- _Problem to work on_:
All lines after the one containing "gebracht. Jede Normalform", together with that line itself, should be written out exactly, down to the last line of the entries below.

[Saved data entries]
*** Begin section ***

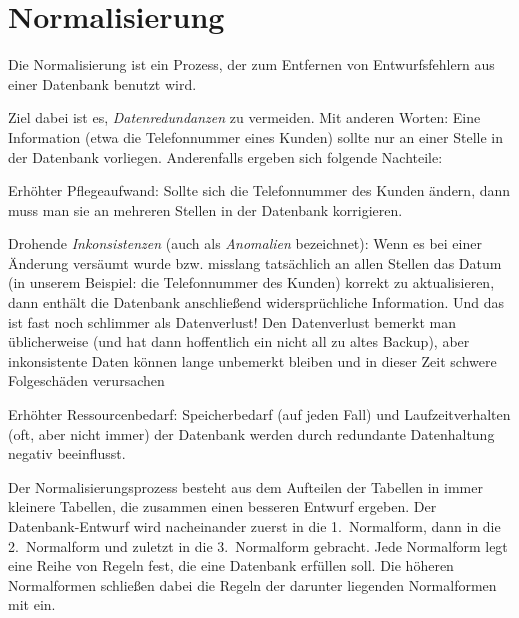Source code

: \chapter{Normalisierung}
\renewcommand{\chaptertitle}{Normalisierung}

\lehead[]{\sf\hspace*{-2.00cm}\textcolor{white}{\colorbox{lightblue}{\makebox[1.60cm][r]{\thechapter}}}\hspace{0.17cm}\textcolor{lightblue}{\chaptertitle}}
\rohead[]{\textcolor{lightblue}{\chaptertitle}\sf\hspace*{0.17cm}\textcolor{white}{\colorbox{lightblue}{\makebox[1.60cm][l]{\thechapter}}}\hspace{-2.00cm}}
\rehead[]{\textcolor{lightblue}{AvHG, Inf, My}}
\lohead[]{\textcolor{lightblue}{AvHG, Inf, My}}

Die Normalisierung ist ein Prozess, der zum Entfernen von Entwurfsfehlern aus
einer Datenbank benutzt wird. 

Ziel dabei ist es, \emph{Datenredundanzen} zu vermeiden. Mit anderen Worten:
Eine Information (etwa die Telefonnummer eines Kunden) sollte nur an einer Stelle in
der Datenbank vorliegen. Anderenfalls ergeben sich folgende Nachteile:

\begin{compactitem}
\item Erhöhter Pflegeaufwand: Sollte sich die Telefonnummer des Kunden ändern,
dann muss man sie an mehreren Stellen in der Datenbank korrigieren.
\item Drohende \emph{Inkonsistenzen} (auch als \emph{Anomalien} bezeichnet):
Wenn es bei einer Änderung versäumt wurde bzw. misslang tatsächlich an allen
Stellen das Datum (in unserem Beispiel: die Telefonnummer des Kunden) korrekt zu
aktualisieren, dann enthält die Datenbank anschließend widersprüchliche
Information. Und das ist fast noch schlimmer als Datenverlust! Den Datenverlust
bemerkt man üblicherweise (und hat dann hoffentlich ein nicht all zu altes
Backup), aber inkonsistente Daten können lange unbemerkt bleiben und in dieser
Zeit schwere Folgeschäden verursachen
\item Erhöhter Ressourcenbedarf: Speicherbedarf (auf jeden Fall) und
Laufzeitverhalten (oft, aber nicht immer) der Datenbank werden durch redundante
Datenhaltung negativ beeinflusst.
\end{compactitem}

Der Normalisierungsprozess besteht aus dem
Aufteilen der Tabellen in immer kleinere Tabellen, die zusammen einen besseren
Entwurf ergeben. Der Datenbank-Entwurf wird nacheinander zuerst in die
1.~Normalform, dann in die 2.~Normalform und zuletzt in die 3.~Normalform
gebracht. Jede Normalform legt eine Reihe von Regeln fest, die eine Datenbank
erfüllen soll. Die höheren Normalformen schließen dabei die Regeln der darunter
liegenden Normalformen mit ein.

*** End section ***

- _Response to this exercise_:
gebracht. Jede Normalform legt eine Reihe von Regeln fest, die eine Datenbank
erfüllen soll. Die höheren Normalformen schließen dabei die Regeln der darunter
liegenden Normalformen mit ein.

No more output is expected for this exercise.